** Opening INPUT block **

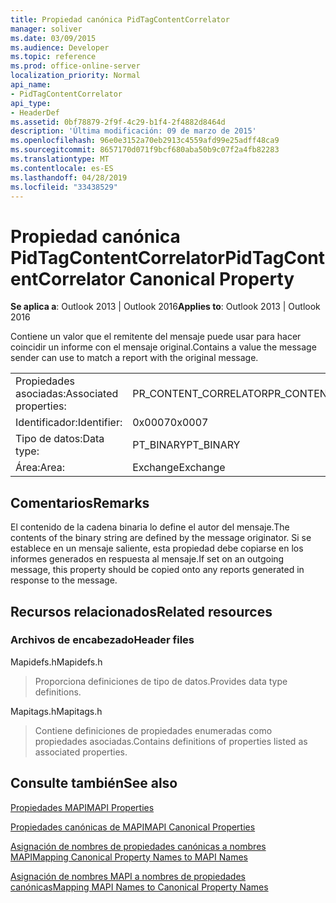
```yaml
---
title: Propiedad canónica PidTagContentCorrelator
manager: soliver
ms.date: 03/09/2015
ms.audience: Developer
ms.topic: reference
ms.prod: office-online-server
localization_priority: Normal
api_name:
- PidTagContentCorrelator
api_type:
- HeaderDef
ms.assetid: 0bf78879-2f9f-4c29-b1f4-2f4882d8464d
description: 'Última modificación: 09 de marzo de 2015'
ms.openlocfilehash: 96e0e3152a70eb2913c4559afd99e25adff48ca9
ms.sourcegitcommit: 8657170d071f9bcf680aba50b9c07f2a4fb82283
ms.translationtype: MT
ms.contentlocale: es-ES
ms.lasthandoff: 04/28/2019
ms.locfileid: "33438529"
---
```

# <a name="pidtagcontentcorrelator-canonical-property"></a><span data-ttu-id="9db93-103">Propiedad canónica PidTagContentCorrelator</span><span class="sxs-lookup"><span data-stu-id="9db93-103">PidTagContentCorrelator Canonical Property</span></span>

  
  
<span data-ttu-id="9db93-104">**Se aplica a**: Outlook 2013 | Outlook 2016</span><span class="sxs-lookup"><span data-stu-id="9db93-104">**Applies to**: Outlook 2013 | Outlook 2016</span></span> 
  
<span data-ttu-id="9db93-105">Contiene un valor que el remitente del mensaje puede usar para hacer coincidir un informe con el mensaje original.</span><span class="sxs-lookup"><span data-stu-id="9db93-105">Contains a value the message sender can use to match a report with the original message.</span></span>
  
|||
|:-----|:-----|
|<span data-ttu-id="9db93-106">Propiedades asociadas:</span><span class="sxs-lookup"><span data-stu-id="9db93-106">Associated properties:</span></span>  <br/> |<span data-ttu-id="9db93-107">PR_CONTENT_CORRELATOR</span><span class="sxs-lookup"><span data-stu-id="9db93-107">PR_CONTENT_CORRELATOR</span></span>  <br/> |
|<span data-ttu-id="9db93-108">Identificador:</span><span class="sxs-lookup"><span data-stu-id="9db93-108">Identifier:</span></span>  <br/> |<span data-ttu-id="9db93-109">0x0007</span><span class="sxs-lookup"><span data-stu-id="9db93-109">0x0007</span></span>  <br/> |
|<span data-ttu-id="9db93-110">Tipo de datos:</span><span class="sxs-lookup"><span data-stu-id="9db93-110">Data type:</span></span>  <br/> |<span data-ttu-id="9db93-111">PT_BINARY</span><span class="sxs-lookup"><span data-stu-id="9db93-111">PT_BINARY</span></span>  <br/> |
|<span data-ttu-id="9db93-112">Área:</span><span class="sxs-lookup"><span data-stu-id="9db93-112">Area:</span></span>  <br/> |<span data-ttu-id="9db93-113">Exchange</span><span class="sxs-lookup"><span data-stu-id="9db93-113">Exchange</span></span>  <br/> |
   
## <a name="remarks"></a><span data-ttu-id="9db93-114">Comentarios</span><span class="sxs-lookup"><span data-stu-id="9db93-114">Remarks</span></span>

<span data-ttu-id="9db93-115">El contenido de la cadena binaria lo define el autor del mensaje.</span><span class="sxs-lookup"><span data-stu-id="9db93-115">The contents of the binary string are defined by the message originator.</span></span> <span data-ttu-id="9db93-116">Si se establece en un mensaje saliente, esta propiedad debe copiarse en los informes generados en respuesta al mensaje.</span><span class="sxs-lookup"><span data-stu-id="9db93-116">If set on an outgoing message, this property should be copied onto any reports generated in response to the message.</span></span>
  
## <a name="related-resources"></a><span data-ttu-id="9db93-117">Recursos relacionados</span><span class="sxs-lookup"><span data-stu-id="9db93-117">Related resources</span></span>

### <a name="header-files"></a><span data-ttu-id="9db93-118">Archivos de encabezado</span><span class="sxs-lookup"><span data-stu-id="9db93-118">Header files</span></span>

<span data-ttu-id="9db93-119">Mapidefs.h</span><span class="sxs-lookup"><span data-stu-id="9db93-119">Mapidefs.h</span></span>
  
> <span data-ttu-id="9db93-120">Proporciona definiciones de tipo de datos.</span><span class="sxs-lookup"><span data-stu-id="9db93-120">Provides data type definitions.</span></span>
    
<span data-ttu-id="9db93-121">Mapitags.h</span><span class="sxs-lookup"><span data-stu-id="9db93-121">Mapitags.h</span></span>
  
> <span data-ttu-id="9db93-122">Contiene definiciones de propiedades enumeradas como propiedades asociadas.</span><span class="sxs-lookup"><span data-stu-id="9db93-122">Contains definitions of properties listed as associated properties.</span></span>
    
## <a name="see-also"></a><span data-ttu-id="9db93-123">Consulte también</span><span class="sxs-lookup"><span data-stu-id="9db93-123">See also</span></span>



[<span data-ttu-id="9db93-124">Propiedades MAPI</span><span class="sxs-lookup"><span data-stu-id="9db93-124">MAPI Properties</span></span>](mapi-properties.md)
  
[<span data-ttu-id="9db93-125">Propiedades canónicas de MAPI</span><span class="sxs-lookup"><span data-stu-id="9db93-125">MAPI Canonical Properties</span></span>](mapi-canonical-properties.md)
  
[<span data-ttu-id="9db93-126">Asignación de nombres de propiedades canónicas a nombres MAPI</span><span class="sxs-lookup"><span data-stu-id="9db93-126">Mapping Canonical Property Names to MAPI Names</span></span>](mapping-canonical-property-names-to-mapi-names.md)
  
[<span data-ttu-id="9db93-127">Asignación de nombres MAPI a nombres de propiedades canónicas</span><span class="sxs-lookup"><span data-stu-id="9db93-127">Mapping MAPI Names to Canonical Property Names</span></span>](mapping-mapi-names-to-canonical-property-names.md)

** Closing INPUT block **

WORK TO COMPLETE »
Restate the records above word for word, without the pictures.

COMPLETED TASK »
```yaml
---
title: Propiedad canónica PidTagContentCorrelator
manager: soliver
ms.date: 03/09/2015
ms.audience: Developer
ms.topic: reference
ms.prod: office-online-server
localization_priority: Normal
api_name:
- PidTagContentCorrelator
api_type:
- HeaderDef
ms.assetid: 0bf78879-2f9f-4c29-b1f4-2f4882d8464d
description: 'Última modificación: 09 de marzo de 2015'
ms.openlocfilehash: 96e0e3152a70eb2913c4559afd99e25adff48ca9
ms.sourcegitcommit: 8657170d071f9bcf680aba50b9c07f2a4fb82283
ms.translationtype: MT
ms.contentlocale: es-ES
ms.lasthandoff: 04/28/2019
ms.locfileid: "33438529"
---
```

# <a name="pidtagcontentcorrelator-canonical-property"></a><span data-ttu-id="9db93-103">Propiedad canónica PidTagContentCorrelator</span><span class="sxs-lookup"><span data-stu-id="9db93-103">PidTagContentCorrelator Canonical Property</span></span>

  
  
<span data-ttu-id="9db93-104">**Se aplica a**: Outlook 2013 | Outlook 2016</span><span class="sxs-lookup"><span data-stu-id="9db93-104">**Applies to**: Outlook 2013 | Outlook 2016</span></span> 
  
<span data-ttu-id="9db93-105">Contiene un valor que el remitente del mensaje puede usar para hacer coincidir un informe con el mensaje original.</span><span class="sxs-lookup"><span data-stu-id="9db93-105">Contains a value the message sender can use to match a report with the original message.</span></span>
  
|||
|:-----|:-----|
|<span data-ttu-id="9db93-106">Propiedades asociadas:</span><span class="sxs-lookup"><span data-stu-id="9db93-106">Associated properties:</span></span>  <br/> |<span data-ttu-id="9db93-107">PR_CONTENT_CORRELATOR</span><span class="sxs-lookup"><span data-stu-id="9db93-107">PR_CONTENT_CORRELATOR</span></span>  <br/> |
|<span data-ttu-id="9db93-108">Identificador:</span><span class="sxs-lookup"><span data-stu-id="9db93-108">Identifier:</span></span>  <br/> |<span data-ttu-id="9db93-109">0x0007</span><span class="sxs-lookup"><span data-stu-id="9db93-109">0x0007</span></span>  <br/> |
|<span data-ttu-id="9db93-110">Tipo de datos:</span><span class="sxs-lookup"><span data-stu-id="9db93-110">Data type:</span></span>  <br/> |<span data-ttu-id="9db93-111">PT_BINARY</span><span class="sxs-lookup"><span data-stu-id="9db93-111">PT_BINARY</span></span>  <br/> |
|<span data-ttu-id="9db93-112">Área:</span><span class="sxs-lookup"><span data-stu-id="9db93-112">Area:</span></span>  <br/> |<span data-ttu-id="9db93-113">Exchange</span><span class="sxs-lookup"><span data-stu-id="9db93-113">Exchange</span></span>  <br/> |
   
## <a name="remarks"></a><span data-ttu-id="9db93-114">Comentarios</span><span class="sxs-lookup"><span data-stu-id="9db93-114">Remarks</span></span>

<span data-ttu-id="9db93-115">El contenido de la cadena binaria lo define el autor del mensaje.</span><span class="sxs-lookup"><span data-stu-id="9db93-115">The contents of the binary string are defined by the message originator.</span></span> <span data-ttu-id="9db93-116">Si se establece en un mensaje saliente, esta propiedad debe copiarse en los informes generados en respuesta al mensaje.</span><span class="sxs-lookup"><span data-stu-id="9db93-116">If set on an outgoing message, this property should be copied onto any reports generated in response to the message.</span></span>
  
## <a name="related-resources"></a><span data-ttu-id="9db93-117">Recursos relacionados</span><span class="sxs-lookup"><span data-stu-id="9db93-117">Related resources</span></span>

### <a name="header-files"></a><span data-ttu-id="9db93-118">Archivos de encabezado</span><span class="sxs-lookup"><span data-stu-id="9db93-118">Header files</span></span>

<span data-ttu-id="9db93-119">Mapidefs.h</span><span class="sxs-lookup"><span data-stu-id="9db93-119">Mapidefs.h</span></span>
  
> <span data-ttu-id="9db93-120">Proporciona definiciones de tipo de datos.</span><span class="sxs-lookup"><span data-stu-id="9db93-120">Provides data type definitions.</span></span>
    
<span data-ttu-id="9db93-121">Mapitags.h</span><span class="sxs-lookup"><span data-stu-id="9db93-121">Mapitags.h</span></span>
  
> <span data-ttu-id="9db93-122">Contiene definiciones de propiedades enumeradas como propiedades asociadas.</span><span class="sxs-lookup"><span data-stu-id="9db93-122">Contains definitions of properties listed as associated properties.</span></span>
    
## <a name="see-also"></a><span data-ttu-id="9db93-123">Consulte también</span><span class="sxs-lookup"><span data-stu-id="9db93-123">See also</span></span>



[<span data-ttu-id="9db93-124">Propiedades MAPI</span><span class="sxs-lookup"><span data-stu-id="9db93-124">MAPI Properties</span></span>](mapi-properties.md)
  
[<span data-ttu-id="9db93-125">Propiedades canónicas de MAPI</span><span class="sxs-lookup"><span data-stu-id="9db93-125">MAPI Canonical Properties</span></span>](mapi-canonical-properties.md)
  
[<span data-ttu-id="9db93-126">Asignación de nombres de propiedades canónicas a nombres MAPI</span><span class="sxs-lookup"><span data-stu-id="9db93-126">Mapping Canonical Property Names to MAPI Names</span></span>](mapping-canonical-property-names-to-mapi-names.md)
  
[<span data-ttu-id="9db93-127">Asignación de nombres MAPI a nombres de propiedades canónicas</span><span class="sxs-lookup"><span data-stu-id="9db93-127">Mapping MAPI Names to Canonical Property Names</span></span>](mapping-mapi-names-to-canonical-property-names.md)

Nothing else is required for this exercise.